A Scheme implementation of the DNA to Protein conversion program given in Python 3 at: https://www.geeksforgeeks.org/dna-protein-python-3/

The program creates two functions: one to read a sequence of text from a file, returning all the contents as one string without line breaks; and a second to convert each DNA triple in the string into a single letter protein.

For the first function, we use read-line, which reads all the text on a line without line breaks, so our read-sequence-file function can append all the lines together to make a complete string.

For the second function, we use an association list for the table: we could use a hash-table or map, but the association list is built-in to R7RS-small and the example is small enough that efficiency does not matter.

(import (scheme base)
        (scheme file)
        (scheme read)
        (scheme write))

(define (read-sequence-file filename)
  (with-input-from-file                                     ; <1>
    filename
    (lambda () 
      (do ((line (read-line) (read-line))                   ; <2>
           (sequence "" (string-append sequence line)))     ; <3>
        ((eof-object? line) sequence)))))                   ; <4>

(define (translate sequence)
  (let ((table                                              ; <5>
          '(("ATA" . #\I) ("ATC" . #\I) ("ATT" . #\I) ("ATG" . #\M) 
            ("ACA" . #\T) ("ACC" . #\T) ("ACG" . #\T) ("ACT" . #\T) 
            ("AAC" . #\N) ("AAT" . #\N) ("AAA" . #\K) ("AAG" . #\K) 
            ("AGC" . #\S) ("AGT" . #\S) ("AGA" . #\R) ("AGG" . #\R)
            ("CTA" . #\L) ("CTC" . #\L) ("CTG" . #\L) ("CTT" . #\L) 
            ("CCA" . #\P) ("CCC" . #\P) ("CCG" . #\P) ("CCT" . #\P) 
            ("CAC" . #\H) ("CAT" . #\H) ("CAA" . #\Q) ("CAG" . #\Q) 
            ("CGA" . #\R) ("CGC" . #\R) ("CGG" . #\R) ("CGT" . #\R) 
            ("GTA" . #\V) ("GTC" . #\V) ("GTG" . #\V) ("GTT" . #\V) 
            ("GCA" . #\A) ("GCC" . #\A) ("GCG" . #\A) ("GCT" . #\A) 
            ("GAC" . #\D) ("GAT" . #\D) ("GAA" . #\E) ("GAG" . #\E) 
            ("GGA" . #\G) ("GGC" . #\G) ("GGG" . #\G) ("GGT" . #\G) 
            ("TCA" . #\S) ("TCC" . #\S) ("TCG" . #\S) ("TCT" . #\S) 
            ("TTC" . #\F) ("TTT" . #\F) ("TTA" . #\L) ("TTG" . #\L) 
            ("TAC" . #\Y) ("TAT" . #\Y) ("TAA" . #\_) ("TAG" . #\_) 
            ("TGC" . #\C) ("TGT" . #\C) ("TGA" . #\_) ("TGG" . #\W))))
    (do ((i 0 (+ i 3))                                      ; <6>
         (result '() (cons (cdr (assoc (substring sequence i (+ i 3))
                                       table))              ; <7>
                           result)))
      ((>= i (string-length sequence))                      ; <8>
       (list->string (reverse result))))))
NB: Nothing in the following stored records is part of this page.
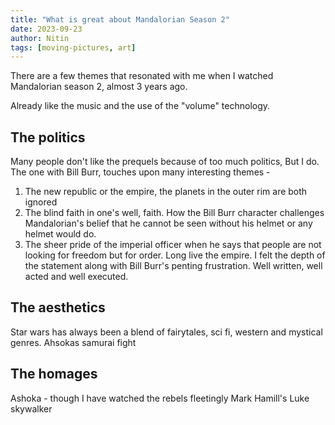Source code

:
 ```yaml
---
title: "What is great about Mandalorian Season 2"
date: 2023-09-23
author: Nitin
tags: [moving-pictures, art]
---
```


There are a few themes that resonated with me when I watched Mandalorian season 2, almost 3 years ago.

Already like the music and the use of the "volume" technology.


## The politics
Many people don't like the prequels because of too much politics, But I do.
The one with Bill Burr, touches upon many interesting themes -
1. The new republic or the empire, the planets in the outer rim are both ignored
2. The blind faith in one's well, faith. How the Bill Burr character challenges Mandalorian's belief that he cannot be seen without his helmet or any helmet would do.
3. The sheer pride of the imperial officer when he says that people are not looking for freedom but for order. Long live the empire. I felt the depth of the statement along with Bill Burr's penting frustration. Well written, well acted and well executed.


## The aesthetics
Star wars has always been a blend of fairytales, sci fi, western and mystical genres. 
Ahsokas samurai fight


## The homages
Ashoka - though I have watched the rebels fleetingly
Mark Hamill's Luke skywalker
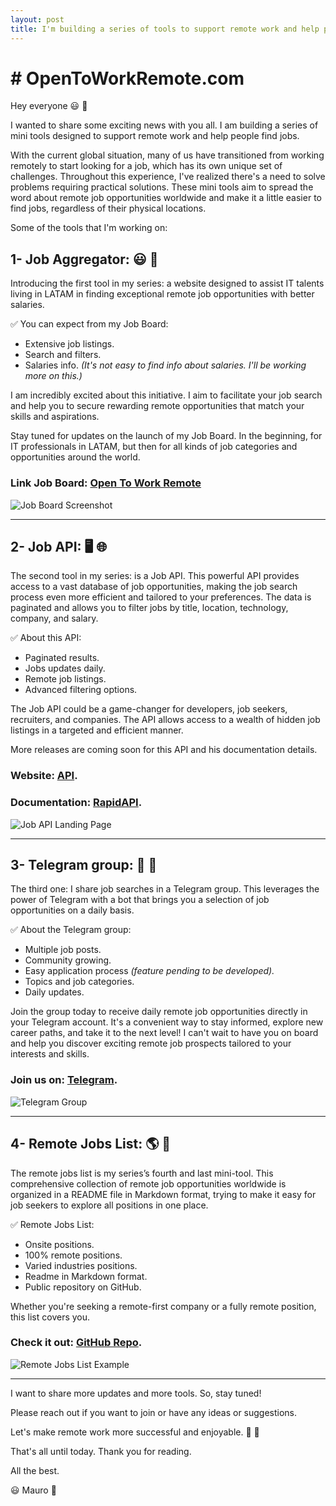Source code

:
 ```yaml
---
layout: post
title: I'm building a series of tools to support remote work and help people find jobs
---
```


# # OpenToWorkRemote.com

Hey everyone 😃  👋️

I wanted to share some exciting news with you all. I am building a series of mini tools designed to support remote work and help people find jobs.

With the current global situation, many of us have transitioned from working remotely to start looking for a job, which has its own unique set of challenges. Throughout this experience, I've realized there's a need to solve problems requiring practical solutions. These mini tools aim to spread the word about remote job opportunities worldwide and make it a little easier to find jobs, regardless of their physical locations.

Some of the tools that I'm working on:

## 1- Job Aggregator: 😃 👋️

Introducing the first tool in my series: a website designed to assist IT talents living in LATAM in finding exceptional remote job opportunities with better salaries.

 ✅ You can expect from my Job Board:

- Extensive job listings.
- Search and filters.
- Salaries info. *(It's not easy to find info about salaries. I'll be working more on this.)*

I am incredibly excited about this initiative. I aim to facilitate your job search and help you to secure rewarding remote opportunities that match your skills and aspirations.

Stay tuned for updates on the launch of my Job Board. In the beginning, for IT professionals in LATAM, but then for all kinds of job categories and opportunities around the world.

### Link Job Board: [Open To Work Remote](https://opentoworkremote.com)

![Job Board Screenshot](https://dev-to-uploads.s3.amazonaws.com/uploads/articles/ym0chfm3d8muiuzlcr4x.png)

-----

## 2- Job API: 🖥️ 🌐

The second tool in my series: is a Job API. This powerful API provides access to a vast database of job opportunities, making the job search process even more efficient and tailored to your preferences. The data is paginated and allows you to filter jobs by title, location, technology, company, and salary.

 ✅ About this API:

- Paginated results.
- Jobs updates daily.
- Remote job listings.
- Advanced filtering options.

The Job API could be a game-changer for developers, job seekers, recruiters, and companies. The API allows access to a wealth of hidden job listings in a targeted and efficient manner.

More releases are coming soon for this API and his documentation details.

### Website: [API](https://api.opentoworkremote.com).

### Documentation: [RapidAPI](https://rapidapi.com/maurobonfietti/api/open-to-work-remote-api/).

![Job API Landing Page](https://dev-to-uploads.s3.amazonaws.com/uploads/articles/giniuf17gfe3ld5xf887.png)

-----

## 3- Telegram group: 🤖 👥

The third one: I share job searches in a Telegram group. This leverages the power of Telegram with a bot that brings you a selection of job opportunities on a daily basis.

 ✅ About the Telegram group:

- Multiple job posts.
- Community growing.
- Easy application process *(feature pending to be developed).*
- Topics and job categories.
- Daily updates.

Join the group today to receive daily remote job opportunities directly in your Telegram account. It's a convenient way to stay informed, explore new career paths, and take it to the next level! I can't wait to have you on board and help you discover exciting remote job prospects tailored to your interests and skills.

### Join us on: [Telegram](https://t.me/opentoworkremote).

![Telegram Group](https://dev-to-uploads.s3.amazonaws.com/uploads/articles/btpkn3j056vnw8w13orq.png)

-----

## 4- Remote Jobs List: 🌎 📃

The remote jobs list is my series’s fourth and last mini-tool. This comprehensive collection of remote job opportunities worldwide is organized in a README file in Markdown format, trying to make it easy for job seekers to explore all positions in one place.

 ✅ Remote Jobs List:

- Onsite positions.
- 100% remote positions.
- Varied industries positions.
- Readme in Markdown format.
- Public repository on GitHub.

Whether you're seeking a remote-first company or a fully remote position, this list covers you.

### Check it out: [GitHub Repo](https://github.com/maurobonfietti/remote-jobs).

![Remote Jobs List Example](https://dev-to-uploads.s3.amazonaws.com/uploads/articles/ggcioo4r982ey7r8fisv.png)

-----

I want to share more updates and more tools. So, stay tuned!

Please reach out if you want to join or have any ideas or suggestions.

Let's make remote work more successful and enjoyable. 💪 🚀

That's all until today. Thank you for reading.

All the best.

😃 Mauro 👋️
(let* ((dna-sequence (read-sequence-file "dna_sequence.txt"))
       (protein-sequence (translate dna-sequence))
       (target-sequence (read-sequence-file "amino_acid_sequence.txt")))
  (display "Comparing translated with target: ")
  (display (equal? protein-sequence target-sequence))
  (newline))

1. Opens the given file as an input port
2. Reads each line from the current input port as a string
3. Joining the strings together in turn
4. ... until the end of file is reached, when the read sequence is returned.
5. The conversion table is stored in an association list.
6. An index takes us through the string, one triple at a time
7. ... looking up each codon in turn, and recording the protein letter.
8. When the string is fully processed, turn the sequence of letters into a string to return.